* Exercise inputs *

.....

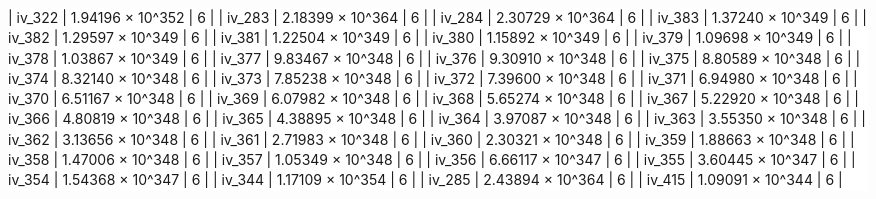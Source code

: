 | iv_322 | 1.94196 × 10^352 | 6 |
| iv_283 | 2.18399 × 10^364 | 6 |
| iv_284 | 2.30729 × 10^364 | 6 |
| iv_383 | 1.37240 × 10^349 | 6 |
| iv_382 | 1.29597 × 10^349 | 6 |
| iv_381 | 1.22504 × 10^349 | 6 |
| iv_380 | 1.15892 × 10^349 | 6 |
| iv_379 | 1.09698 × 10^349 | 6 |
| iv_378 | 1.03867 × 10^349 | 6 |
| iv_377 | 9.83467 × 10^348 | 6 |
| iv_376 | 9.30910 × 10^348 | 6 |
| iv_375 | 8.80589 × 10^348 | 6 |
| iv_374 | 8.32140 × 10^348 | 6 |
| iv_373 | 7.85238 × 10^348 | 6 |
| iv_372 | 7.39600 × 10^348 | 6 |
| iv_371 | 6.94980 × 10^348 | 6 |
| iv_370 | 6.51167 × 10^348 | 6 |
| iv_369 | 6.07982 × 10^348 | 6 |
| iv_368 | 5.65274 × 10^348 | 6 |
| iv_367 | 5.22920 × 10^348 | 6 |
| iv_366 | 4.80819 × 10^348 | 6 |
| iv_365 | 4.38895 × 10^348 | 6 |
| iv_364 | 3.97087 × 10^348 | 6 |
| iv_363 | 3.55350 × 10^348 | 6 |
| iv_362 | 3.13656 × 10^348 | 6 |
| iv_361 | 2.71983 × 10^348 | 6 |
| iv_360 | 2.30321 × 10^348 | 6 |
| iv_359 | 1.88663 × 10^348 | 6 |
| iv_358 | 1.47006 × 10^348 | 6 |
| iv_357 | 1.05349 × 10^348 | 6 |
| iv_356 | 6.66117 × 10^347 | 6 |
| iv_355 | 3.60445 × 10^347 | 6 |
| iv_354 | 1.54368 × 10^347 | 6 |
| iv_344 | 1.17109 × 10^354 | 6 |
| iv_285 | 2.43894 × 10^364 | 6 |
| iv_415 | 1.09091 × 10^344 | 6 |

.....

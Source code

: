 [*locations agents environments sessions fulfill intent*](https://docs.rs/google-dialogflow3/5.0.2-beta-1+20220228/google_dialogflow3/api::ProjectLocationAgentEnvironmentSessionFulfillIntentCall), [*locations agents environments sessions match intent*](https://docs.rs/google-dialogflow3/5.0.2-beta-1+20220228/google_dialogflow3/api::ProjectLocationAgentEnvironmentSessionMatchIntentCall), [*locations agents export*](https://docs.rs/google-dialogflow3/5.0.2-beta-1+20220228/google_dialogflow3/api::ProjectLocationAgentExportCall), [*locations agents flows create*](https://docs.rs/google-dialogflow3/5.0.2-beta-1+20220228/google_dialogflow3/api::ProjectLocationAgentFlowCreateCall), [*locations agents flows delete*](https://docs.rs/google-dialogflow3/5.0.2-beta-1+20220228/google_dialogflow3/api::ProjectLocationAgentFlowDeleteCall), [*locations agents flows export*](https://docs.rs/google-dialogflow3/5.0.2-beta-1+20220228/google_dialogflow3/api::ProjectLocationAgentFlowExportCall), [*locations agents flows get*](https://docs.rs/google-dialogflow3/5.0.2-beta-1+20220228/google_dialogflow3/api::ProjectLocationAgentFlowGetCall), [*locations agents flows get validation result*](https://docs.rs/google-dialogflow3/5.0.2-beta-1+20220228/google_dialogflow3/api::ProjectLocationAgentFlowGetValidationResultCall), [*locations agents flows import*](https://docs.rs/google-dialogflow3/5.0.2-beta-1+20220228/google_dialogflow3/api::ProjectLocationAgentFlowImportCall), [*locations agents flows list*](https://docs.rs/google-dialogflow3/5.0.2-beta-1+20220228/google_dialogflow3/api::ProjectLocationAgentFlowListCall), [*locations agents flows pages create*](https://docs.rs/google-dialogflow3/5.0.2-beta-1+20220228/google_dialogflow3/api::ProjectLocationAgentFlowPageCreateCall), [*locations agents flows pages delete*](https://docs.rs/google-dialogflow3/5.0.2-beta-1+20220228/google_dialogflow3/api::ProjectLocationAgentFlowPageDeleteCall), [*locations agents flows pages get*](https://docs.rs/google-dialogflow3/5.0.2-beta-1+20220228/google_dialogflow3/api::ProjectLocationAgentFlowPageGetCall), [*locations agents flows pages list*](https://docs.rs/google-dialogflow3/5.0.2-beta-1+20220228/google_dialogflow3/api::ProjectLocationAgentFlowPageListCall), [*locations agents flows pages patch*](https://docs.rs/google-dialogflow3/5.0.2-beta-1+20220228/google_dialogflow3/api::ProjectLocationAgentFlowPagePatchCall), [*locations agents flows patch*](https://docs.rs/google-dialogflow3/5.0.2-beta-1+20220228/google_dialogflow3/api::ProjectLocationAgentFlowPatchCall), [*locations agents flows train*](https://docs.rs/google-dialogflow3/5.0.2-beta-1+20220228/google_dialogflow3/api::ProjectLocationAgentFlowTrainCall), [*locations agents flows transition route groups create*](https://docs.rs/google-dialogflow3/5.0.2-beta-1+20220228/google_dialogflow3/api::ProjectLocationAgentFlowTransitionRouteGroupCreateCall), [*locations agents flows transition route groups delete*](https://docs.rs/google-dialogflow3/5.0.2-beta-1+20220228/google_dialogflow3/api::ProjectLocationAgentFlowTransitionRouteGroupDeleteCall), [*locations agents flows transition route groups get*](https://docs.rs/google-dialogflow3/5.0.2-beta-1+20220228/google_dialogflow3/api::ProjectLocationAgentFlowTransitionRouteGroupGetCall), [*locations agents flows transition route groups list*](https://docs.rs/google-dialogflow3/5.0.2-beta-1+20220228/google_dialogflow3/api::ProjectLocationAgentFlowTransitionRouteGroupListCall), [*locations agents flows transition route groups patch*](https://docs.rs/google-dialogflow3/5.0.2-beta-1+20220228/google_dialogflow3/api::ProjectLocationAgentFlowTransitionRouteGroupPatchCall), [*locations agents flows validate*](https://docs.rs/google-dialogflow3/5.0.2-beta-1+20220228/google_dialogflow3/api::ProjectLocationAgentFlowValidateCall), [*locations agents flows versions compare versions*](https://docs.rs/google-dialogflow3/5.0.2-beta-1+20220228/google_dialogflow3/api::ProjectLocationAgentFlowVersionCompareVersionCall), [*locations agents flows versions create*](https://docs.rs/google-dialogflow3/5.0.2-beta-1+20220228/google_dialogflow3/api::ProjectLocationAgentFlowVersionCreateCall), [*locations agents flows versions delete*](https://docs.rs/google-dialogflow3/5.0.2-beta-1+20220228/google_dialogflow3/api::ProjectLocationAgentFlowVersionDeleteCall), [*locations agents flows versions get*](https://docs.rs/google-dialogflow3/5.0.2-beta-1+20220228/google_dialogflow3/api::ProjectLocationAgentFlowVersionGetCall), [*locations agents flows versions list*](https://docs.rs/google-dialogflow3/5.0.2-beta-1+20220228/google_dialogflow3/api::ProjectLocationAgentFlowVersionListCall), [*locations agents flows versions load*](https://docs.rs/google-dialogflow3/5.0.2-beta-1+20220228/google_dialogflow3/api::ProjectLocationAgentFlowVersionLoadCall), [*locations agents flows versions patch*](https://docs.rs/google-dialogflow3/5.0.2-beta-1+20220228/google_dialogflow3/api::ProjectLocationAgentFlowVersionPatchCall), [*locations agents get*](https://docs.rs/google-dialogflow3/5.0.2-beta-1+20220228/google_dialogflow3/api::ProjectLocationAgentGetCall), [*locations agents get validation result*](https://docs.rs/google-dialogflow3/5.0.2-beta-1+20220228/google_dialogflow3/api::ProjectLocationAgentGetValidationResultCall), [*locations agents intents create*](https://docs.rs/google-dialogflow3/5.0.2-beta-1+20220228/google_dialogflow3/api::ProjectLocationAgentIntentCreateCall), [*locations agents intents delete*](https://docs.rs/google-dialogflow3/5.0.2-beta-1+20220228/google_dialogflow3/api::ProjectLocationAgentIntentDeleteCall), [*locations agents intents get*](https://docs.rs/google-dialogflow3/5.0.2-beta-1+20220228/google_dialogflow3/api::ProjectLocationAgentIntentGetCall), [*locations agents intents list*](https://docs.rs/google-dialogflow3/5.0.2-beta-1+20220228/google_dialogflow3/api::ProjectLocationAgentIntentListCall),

.....

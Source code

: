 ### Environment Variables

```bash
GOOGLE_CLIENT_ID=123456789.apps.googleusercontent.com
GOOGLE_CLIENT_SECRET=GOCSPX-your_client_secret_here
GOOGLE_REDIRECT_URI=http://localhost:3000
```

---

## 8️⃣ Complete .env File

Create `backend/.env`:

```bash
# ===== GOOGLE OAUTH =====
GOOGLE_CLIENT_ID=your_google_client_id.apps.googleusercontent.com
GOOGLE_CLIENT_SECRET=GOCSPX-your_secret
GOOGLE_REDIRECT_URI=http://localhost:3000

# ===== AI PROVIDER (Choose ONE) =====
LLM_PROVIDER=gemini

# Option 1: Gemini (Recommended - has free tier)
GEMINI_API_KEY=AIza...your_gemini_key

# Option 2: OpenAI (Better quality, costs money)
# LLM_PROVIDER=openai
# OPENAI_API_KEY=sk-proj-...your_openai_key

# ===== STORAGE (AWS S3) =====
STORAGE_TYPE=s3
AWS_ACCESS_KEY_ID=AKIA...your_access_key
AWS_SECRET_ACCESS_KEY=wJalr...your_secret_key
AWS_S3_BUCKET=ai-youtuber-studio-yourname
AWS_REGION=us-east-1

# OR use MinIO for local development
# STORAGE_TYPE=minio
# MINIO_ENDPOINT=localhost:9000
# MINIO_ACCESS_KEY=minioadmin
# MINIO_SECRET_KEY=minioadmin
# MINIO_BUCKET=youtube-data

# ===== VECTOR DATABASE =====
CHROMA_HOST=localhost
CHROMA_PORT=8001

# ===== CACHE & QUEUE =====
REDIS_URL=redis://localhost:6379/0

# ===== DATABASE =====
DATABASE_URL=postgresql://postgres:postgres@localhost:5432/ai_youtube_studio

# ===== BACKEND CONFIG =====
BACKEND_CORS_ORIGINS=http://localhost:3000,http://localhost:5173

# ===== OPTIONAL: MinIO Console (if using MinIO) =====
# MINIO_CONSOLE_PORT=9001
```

.....

* Exercise objective *
From the entries above, give again exactly the lines running from the line with "10^352 | 6 |" to the line with "9.83467 × 10^348 | 6 |"; include both of those lines.

* Answer section *
: | iv_322 | 1.94196 × 10^352 | 6 |
| iv_283 | 2.18399 × 10^364 | 6 |
| iv_284 | 2.30729 × 10^364 | 6 |
| iv_383 | 1.37240 × 10^349 | 6 |
| iv_382 | 1.29597 × 10^349 | 6 |
| iv_381 | 1.22504 × 10^349 | 6 |
| iv_380 | 1.15892 × 10^349 | 6 |
| iv_379 | 1.09698 × 10^349 | 6 |
| iv_378 | 1.03867 × 10^349 | 6 |
| iv_377 | 9.83467 × 10^348 | 6 |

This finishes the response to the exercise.